RECORDS TO PROCESS Block Start

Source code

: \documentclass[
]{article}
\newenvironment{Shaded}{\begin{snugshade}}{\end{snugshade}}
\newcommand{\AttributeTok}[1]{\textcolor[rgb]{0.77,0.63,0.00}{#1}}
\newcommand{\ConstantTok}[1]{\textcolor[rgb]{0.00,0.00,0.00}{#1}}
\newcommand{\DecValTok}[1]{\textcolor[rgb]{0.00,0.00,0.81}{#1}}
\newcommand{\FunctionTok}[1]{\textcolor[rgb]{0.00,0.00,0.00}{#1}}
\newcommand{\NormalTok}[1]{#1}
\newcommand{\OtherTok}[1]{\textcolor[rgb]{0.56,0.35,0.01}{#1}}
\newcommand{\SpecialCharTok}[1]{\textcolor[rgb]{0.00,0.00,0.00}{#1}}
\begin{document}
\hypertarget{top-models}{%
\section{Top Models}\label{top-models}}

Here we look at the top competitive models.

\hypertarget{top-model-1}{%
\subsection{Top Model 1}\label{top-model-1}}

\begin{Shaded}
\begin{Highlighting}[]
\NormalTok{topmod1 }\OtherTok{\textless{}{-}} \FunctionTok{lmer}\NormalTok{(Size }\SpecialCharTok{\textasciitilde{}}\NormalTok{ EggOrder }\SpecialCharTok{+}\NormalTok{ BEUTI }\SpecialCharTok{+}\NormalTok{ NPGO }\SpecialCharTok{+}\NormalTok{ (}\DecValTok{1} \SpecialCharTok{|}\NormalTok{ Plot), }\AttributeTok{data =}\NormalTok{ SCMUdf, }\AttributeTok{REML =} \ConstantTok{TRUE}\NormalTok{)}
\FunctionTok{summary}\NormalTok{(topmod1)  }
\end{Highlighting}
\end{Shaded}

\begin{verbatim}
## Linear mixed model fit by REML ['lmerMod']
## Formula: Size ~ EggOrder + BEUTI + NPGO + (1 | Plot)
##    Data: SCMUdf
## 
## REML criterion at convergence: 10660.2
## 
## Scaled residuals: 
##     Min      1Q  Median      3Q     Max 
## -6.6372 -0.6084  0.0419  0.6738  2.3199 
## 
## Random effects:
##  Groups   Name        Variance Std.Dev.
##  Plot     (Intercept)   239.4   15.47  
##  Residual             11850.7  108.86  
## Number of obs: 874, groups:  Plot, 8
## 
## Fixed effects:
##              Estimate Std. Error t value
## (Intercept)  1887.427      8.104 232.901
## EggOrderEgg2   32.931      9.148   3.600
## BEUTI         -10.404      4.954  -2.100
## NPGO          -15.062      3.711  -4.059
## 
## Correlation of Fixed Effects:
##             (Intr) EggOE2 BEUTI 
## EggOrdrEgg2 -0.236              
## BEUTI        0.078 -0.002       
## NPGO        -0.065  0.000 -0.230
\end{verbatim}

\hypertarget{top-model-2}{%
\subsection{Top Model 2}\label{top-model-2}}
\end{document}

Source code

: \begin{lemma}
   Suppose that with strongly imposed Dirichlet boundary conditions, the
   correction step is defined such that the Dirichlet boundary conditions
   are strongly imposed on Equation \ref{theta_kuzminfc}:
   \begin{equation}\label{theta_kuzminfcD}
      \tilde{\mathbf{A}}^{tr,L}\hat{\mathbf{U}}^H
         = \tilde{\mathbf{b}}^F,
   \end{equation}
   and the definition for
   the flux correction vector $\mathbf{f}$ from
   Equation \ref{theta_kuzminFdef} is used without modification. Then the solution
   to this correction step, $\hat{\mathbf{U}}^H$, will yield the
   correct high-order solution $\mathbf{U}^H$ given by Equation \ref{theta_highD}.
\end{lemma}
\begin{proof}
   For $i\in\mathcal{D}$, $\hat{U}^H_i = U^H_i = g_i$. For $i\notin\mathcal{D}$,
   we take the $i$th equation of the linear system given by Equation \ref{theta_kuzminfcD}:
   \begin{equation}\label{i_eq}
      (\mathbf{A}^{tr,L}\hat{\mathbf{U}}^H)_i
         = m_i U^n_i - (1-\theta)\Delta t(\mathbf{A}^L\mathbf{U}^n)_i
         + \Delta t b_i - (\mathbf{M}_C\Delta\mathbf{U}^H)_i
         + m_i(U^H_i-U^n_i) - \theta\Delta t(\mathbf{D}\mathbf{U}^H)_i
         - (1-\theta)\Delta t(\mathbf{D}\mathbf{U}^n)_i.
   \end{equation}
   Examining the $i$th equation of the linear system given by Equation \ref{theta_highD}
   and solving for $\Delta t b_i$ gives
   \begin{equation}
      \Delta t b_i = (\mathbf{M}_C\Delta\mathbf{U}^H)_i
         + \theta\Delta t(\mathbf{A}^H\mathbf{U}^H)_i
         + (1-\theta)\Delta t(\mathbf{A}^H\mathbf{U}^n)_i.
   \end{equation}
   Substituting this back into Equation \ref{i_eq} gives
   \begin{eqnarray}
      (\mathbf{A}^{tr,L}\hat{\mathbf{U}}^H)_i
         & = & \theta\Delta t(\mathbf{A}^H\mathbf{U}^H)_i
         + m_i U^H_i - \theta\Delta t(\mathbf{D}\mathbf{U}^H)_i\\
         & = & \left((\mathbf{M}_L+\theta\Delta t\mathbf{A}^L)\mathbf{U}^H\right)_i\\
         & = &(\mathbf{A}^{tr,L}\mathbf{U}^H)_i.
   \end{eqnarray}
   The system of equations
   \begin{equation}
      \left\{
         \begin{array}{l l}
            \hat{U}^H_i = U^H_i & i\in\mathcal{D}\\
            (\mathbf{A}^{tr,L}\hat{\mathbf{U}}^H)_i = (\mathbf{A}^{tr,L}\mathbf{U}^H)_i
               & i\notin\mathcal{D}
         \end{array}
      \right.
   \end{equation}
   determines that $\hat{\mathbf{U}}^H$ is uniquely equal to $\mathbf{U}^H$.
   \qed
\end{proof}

RECORDS TO PROCESS Block End

## WHAT TO PRODUCE
What's required is that all of the material be returned exactly.

## OUTPUT OF THE TASK
Source code

: \documentclass[
]{article}
\newenvironment{Shaded}{\begin{snugshade}}{\end{snugshade}}
\newcommand{\AttributeTok}[1]{\textcolor[rgb]{0.77,0.63,0.00}{#1}}
\newcommand{\ConstantTok}[1]{\textcolor[rgb]{0.00,0.00,0.00}{#1}}
\newcommand{\DecValTok}[1]{\textcolor[rgb]{0.00,0.00,0.81}{#1}}
\newcommand{\FunctionTok}[1]{\textcolor[rgb]{0.00,0.00,0.00}{#1}}
\newcommand{\NormalTok}[1]{#1}
\newcommand{\OtherTok}[1]{\textcolor[rgb]{0.56,0.35,0.01}{#1}}
\newcommand{\SpecialCharTok}[1]{\textcolor[rgb]{0.00,0.00,0.00}{#1}}
\begin{document}
\hypertarget{top-models}{%
\section{Top Models}\label{top-models}}

Here we look at the top competitive models.

\hypertarget{top-model-1}{%
\subsection{Top Model 1}\label{top-model-1}}

\begin{Shaded}
\begin{Highlighting}[]
\NormalTok{topmod1 }\OtherTok{\textless{}{-}} \FunctionTok{lmer}\NormalTok{(Size }\SpecialCharTok{\textasciitilde{}}\NormalTok{ EggOrder }\SpecialCharTok{+}\NormalTok{ BEUTI }\SpecialCharTok{+}\NormalTok{ NPGO }\SpecialCharTok{+}\NormalTok{ (}\DecValTok{1} \SpecialCharTok{|}\NormalTok{ Plot), }\AttributeTok{data =}\NormalTok{ SCMUdf, }\AttributeTok{REML =} \ConstantTok{TRUE}\NormalTok{)}
\FunctionTok{summary}\NormalTok{(topmod1)  }
\end{Highlighting}
\end{Shaded}

\begin{verbatim}
## Linear mixed model fit by REML ['lmerMod']
## Formula: Size ~ EggOrder + BEUTI + NPGO + (1 | Plot)
##    Data: SCMUdf
## 
## REML criterion at convergence: 10660.2
## 
## Scaled residuals: 
##     Min      1Q  Median      3Q     Max 
## -6.6372 -0.6084  0.0419  0.6738  2.3199 
## 
## Random effects:
##  Groups   Name        Variance Std.Dev.
##  Plot     (Intercept)   239.4   15.47  
##  Residual             11850.7  108.86  
## Number of obs: 874, groups:  Plot, 8
## 
## Fixed effects:
##              Estimate Std. Error t value
## (Intercept)  1887.427      8.104 232.901
## EggOrderEgg2   32.931      9.148   3.600
## BEUTI         -10.404      4.954  -2.100
## NPGO          -15.062      3.711  -4.059
## 
## Correlation of Fixed Effects:
##             (Intr) EggOE2 BEUTI 
## EggOrdrEgg2 -0.236              
## BEUTI        0.078 -0.002       
## NPGO        -0.065  0.000 -0.230
\end{verbatim}

\hypertarget{top-model-2}{%
\subsection{Top Model 2}\label{top-model-2}}
\end{document}

Source code

: \begin{lemma}
   Suppose that with strongly imposed Dirichlet boundary conditions, the
   correction step is defined such that the Dirichlet boundary conditions
   are strongly imposed on Equation \ref{theta_kuzminfc}:
   \begin{equation}\label{theta_kuzminfcD}
      \tilde{\mathbf{A}}^{tr,L}\hat{\mathbf{U}}^H
         = \tilde{\mathbf{b}}^F,
   \end{equation}
   and the definition for
   the flux correction vector $\mathbf{f}$ from
   Equation \ref{theta_kuzminFdef} is used without modification. Then the solution
   to this correction step, $\hat{\mathbf{U}}^H$, will yield the
   correct high-order solution $\mathbf{U}^H$ given by Equation \ref{theta_highD}.
\end{lemma}
\begin{proof}
   For $i\in\mathcal{D}$, $\hat{U}^H_i = U^H_i = g_i$. For $i\notin\mathcal{D}$,
   we take the $i$th equation of the linear system given by Equation \ref{theta_kuzminfcD}:
   \begin{equation}\label{i_eq}
      (\mathbf{A}^{tr,L}\hat{\mathbf{U}}^H)_i
         = m_i U^n_i - (1-\theta)\Delta t(\mathbf{A}^L\mathbf{U}^n)_i
         + \Delta t b_i - (\mathbf{M}_C\Delta\mathbf{U}^H)_i
         + m_i(U^H_i-U^n_i) - \theta\Delta t(\mathbf{D}\mathbf{U}^H)_i
         - (1-\theta)\Delta t(\mathbf{D}\mathbf{U}^n)_i.
   \end{equation}
   Examining the $i$th equation of the linear system given by Equation \ref{theta_highD}
   and solving for $\Delta t b_i$ gives
   \begin{equation}
      \Delta t b_i = (\mathbf{M}_C\Delta\mathbf{U}^H)_i
         + \theta\Delta t(\mathbf{A}^H\mathbf{U}^H)_i
         + (1-\theta)\Delta t(\mathbf{A}^H\mathbf{U}^n)_i.
   \end{equation}
   Substituting this back into Equation \ref{i_eq} gives
   \begin{eqnarray}
      (\mathbf{A}^{tr,L}\hat{\mathbf{U}}^H)_i
         & = & \theta\Delta t(\mathbf{A}^H\mathbf{U}^H)_i
         + m_i U^H_i - \theta\Delta t(\mathbf{D}\mathbf{U}^H)_i\\
         & = & \left((\mathbf{M}_L+\theta\Delta t\mathbf{A}^L)\mathbf{U}^H\right)_i\\
         & = &(\mathbf{A}^{tr,L}\mathbf{U}^H)_i.
   \end{eqnarray}
   The system of equations
   \begin{equation}
      \left\{
         \begin{array}{l l}
            \hat{U}^H_i = U^H_i & i\in\mathcal{D}\\
            (\mathbf{A}^{tr,L}\hat{\mathbf{U}}^H)_i = (\mathbf{A}^{tr,L}\mathbf{U}^H)_i
               & i\notin\mathcal{D}
         \end{array}
      \right.
   \end{equation}
   determines that $\hat{\mathbf{U}}^H$ is uniquely equal to $\mathbf{U}^H$.
   \qed
\end{proof}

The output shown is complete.